Kızını ayaklarının üzerinde sağlam bir şekilde gören Meryem adeta koşarcasına yanına gidip onu kollarının arasına almıştı kokluyor, doya doya öpüyordu.
"Yavrum.. canım kızım." Zeynep kollarını sıkıca sarıp ağlamaya başlamıştı, ailesine bunu yaptığı için pişmandı.
"Anneee.. anne çok.. çok özür dilerim." Hızır yüzündeki ıslaklığı silip kırgın bakışları ile onları izlemeye başladı.
Zeynep annesine olan hasretini biraz olsun dindirmiş ve kollarını çekmişti gözleri anında kendisine hayal kırıklığı ile bakan mavileri bulmuştu.
"Baba beni affet." Yalvarırcasına adamın gözlerine bakıyordu orda gördüğü kırgınlık canını fazlasıyla yakıyordu.
"Ne zamandır yürüyorsun?" Yutkunarak Hızır' dan çekti gözlerini ve başını eğdi kazan sonra önce psikolojik bir destek almış sonra da yürümek için tedaviye başlamıştı.
"Baba ben cesaret edemedim.. yine silahların, ölümlerin arasına dönmeyi.. yapamadım baba." Hızır yutkunmakta bile zorluk çektiğini hissediyordu.
Ailesini böyle bir durumda bıraktığı için yaşadığı hayata, yaptığı işe bir kez daha lanet etti.
Belki bu işi yapmıyor olsaydı oğlu şuan dizinin dibinde olur, kızı da yürümekten korkmazdı.
"Biz her gün öldük Zeynep, Ömer' le birlikte kendini de gömdün diye biz öldük kızım."
"Özür dilerim." Hızır sevgiyle gülümsedi başka bir şey yapmakta gelmiyordu içinden.
Bu konu yüzünden tartışıp Zeynep' i kendisinden uzaklaştırmak istemiyordu.

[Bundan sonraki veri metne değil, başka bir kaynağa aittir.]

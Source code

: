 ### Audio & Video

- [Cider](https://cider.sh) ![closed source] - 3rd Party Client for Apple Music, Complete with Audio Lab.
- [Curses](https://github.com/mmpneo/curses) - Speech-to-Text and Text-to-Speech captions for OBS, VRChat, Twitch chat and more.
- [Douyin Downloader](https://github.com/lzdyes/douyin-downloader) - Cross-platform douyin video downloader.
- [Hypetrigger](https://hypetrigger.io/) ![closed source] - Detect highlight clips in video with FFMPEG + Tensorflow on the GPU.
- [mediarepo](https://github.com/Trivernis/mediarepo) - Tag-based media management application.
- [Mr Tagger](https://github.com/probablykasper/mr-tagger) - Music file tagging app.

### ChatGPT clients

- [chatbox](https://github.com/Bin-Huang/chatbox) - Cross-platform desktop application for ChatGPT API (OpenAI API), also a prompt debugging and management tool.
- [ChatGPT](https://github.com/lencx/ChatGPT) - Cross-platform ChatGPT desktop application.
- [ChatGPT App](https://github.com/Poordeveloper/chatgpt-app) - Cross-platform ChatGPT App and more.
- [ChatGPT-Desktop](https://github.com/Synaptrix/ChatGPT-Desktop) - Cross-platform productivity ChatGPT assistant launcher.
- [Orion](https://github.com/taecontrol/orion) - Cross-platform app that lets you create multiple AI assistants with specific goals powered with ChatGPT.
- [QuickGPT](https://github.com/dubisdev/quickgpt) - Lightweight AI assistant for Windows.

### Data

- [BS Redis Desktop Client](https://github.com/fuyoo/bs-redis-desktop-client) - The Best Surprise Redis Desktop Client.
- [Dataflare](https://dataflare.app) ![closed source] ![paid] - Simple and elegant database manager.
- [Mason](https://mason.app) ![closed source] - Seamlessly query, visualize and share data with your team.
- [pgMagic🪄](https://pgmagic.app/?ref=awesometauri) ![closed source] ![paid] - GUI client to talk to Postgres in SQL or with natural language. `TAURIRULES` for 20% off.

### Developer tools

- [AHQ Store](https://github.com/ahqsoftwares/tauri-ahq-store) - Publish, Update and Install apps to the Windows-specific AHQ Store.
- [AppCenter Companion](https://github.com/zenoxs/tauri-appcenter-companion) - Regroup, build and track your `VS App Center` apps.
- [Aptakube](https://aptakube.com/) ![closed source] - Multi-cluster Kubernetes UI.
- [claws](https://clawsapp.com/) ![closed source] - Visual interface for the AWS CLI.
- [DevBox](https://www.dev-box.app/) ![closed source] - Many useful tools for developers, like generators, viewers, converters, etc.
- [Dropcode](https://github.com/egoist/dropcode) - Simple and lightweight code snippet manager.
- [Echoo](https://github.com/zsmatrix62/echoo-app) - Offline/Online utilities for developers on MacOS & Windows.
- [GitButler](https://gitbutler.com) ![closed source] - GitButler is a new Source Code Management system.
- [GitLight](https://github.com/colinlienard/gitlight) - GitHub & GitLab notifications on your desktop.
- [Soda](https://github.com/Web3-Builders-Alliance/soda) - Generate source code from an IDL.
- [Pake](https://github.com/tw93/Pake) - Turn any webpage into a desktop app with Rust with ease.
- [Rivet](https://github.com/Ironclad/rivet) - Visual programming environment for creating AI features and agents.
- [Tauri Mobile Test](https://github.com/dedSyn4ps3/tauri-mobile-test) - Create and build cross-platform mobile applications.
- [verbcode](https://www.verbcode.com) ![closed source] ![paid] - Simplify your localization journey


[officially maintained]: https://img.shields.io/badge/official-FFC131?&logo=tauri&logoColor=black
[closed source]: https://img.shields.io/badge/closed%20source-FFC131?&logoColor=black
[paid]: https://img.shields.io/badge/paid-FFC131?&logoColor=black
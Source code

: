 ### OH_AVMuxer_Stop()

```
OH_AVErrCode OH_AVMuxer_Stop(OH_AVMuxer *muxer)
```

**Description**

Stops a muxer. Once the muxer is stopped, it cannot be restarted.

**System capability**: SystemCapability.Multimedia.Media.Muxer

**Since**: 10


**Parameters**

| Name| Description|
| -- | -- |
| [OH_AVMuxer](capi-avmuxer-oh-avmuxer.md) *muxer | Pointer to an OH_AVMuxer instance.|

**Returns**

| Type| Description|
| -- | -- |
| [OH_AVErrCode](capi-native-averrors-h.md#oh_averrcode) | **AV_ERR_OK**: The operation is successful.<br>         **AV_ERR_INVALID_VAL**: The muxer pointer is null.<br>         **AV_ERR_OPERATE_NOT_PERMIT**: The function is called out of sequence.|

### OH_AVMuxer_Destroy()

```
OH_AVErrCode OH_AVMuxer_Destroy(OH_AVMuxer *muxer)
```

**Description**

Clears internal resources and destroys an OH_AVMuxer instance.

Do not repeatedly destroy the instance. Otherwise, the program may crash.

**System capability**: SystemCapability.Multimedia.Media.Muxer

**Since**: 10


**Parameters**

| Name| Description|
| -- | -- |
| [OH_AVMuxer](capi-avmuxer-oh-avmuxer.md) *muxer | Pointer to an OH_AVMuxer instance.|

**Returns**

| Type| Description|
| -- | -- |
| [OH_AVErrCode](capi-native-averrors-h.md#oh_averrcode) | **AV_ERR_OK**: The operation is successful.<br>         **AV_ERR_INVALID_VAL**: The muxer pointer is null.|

Yüzündeki gülümseme ile kollarını açıp Zeynep' i çağırdı
"Gel buraya sıpa." Zeynep gülümseyip kendisini adamın kucağına attı, elinden geldiğince adamın yarasına dikkat etmişti.
Herkes onları tebessümle izlerken Haşmet oldukça gergindi.
Odağı Zeynep içeriye girdiği andan beri yanına gelip kimseye belli etmeden kolunu sıkan oğlundaydı.
Ferman ise oldukça şaşkındı, aylar sonra gördüğü beden titremesine neden olmuş ve Zeynep' e olan hislerini itiraf ettiği güne götürmüştü.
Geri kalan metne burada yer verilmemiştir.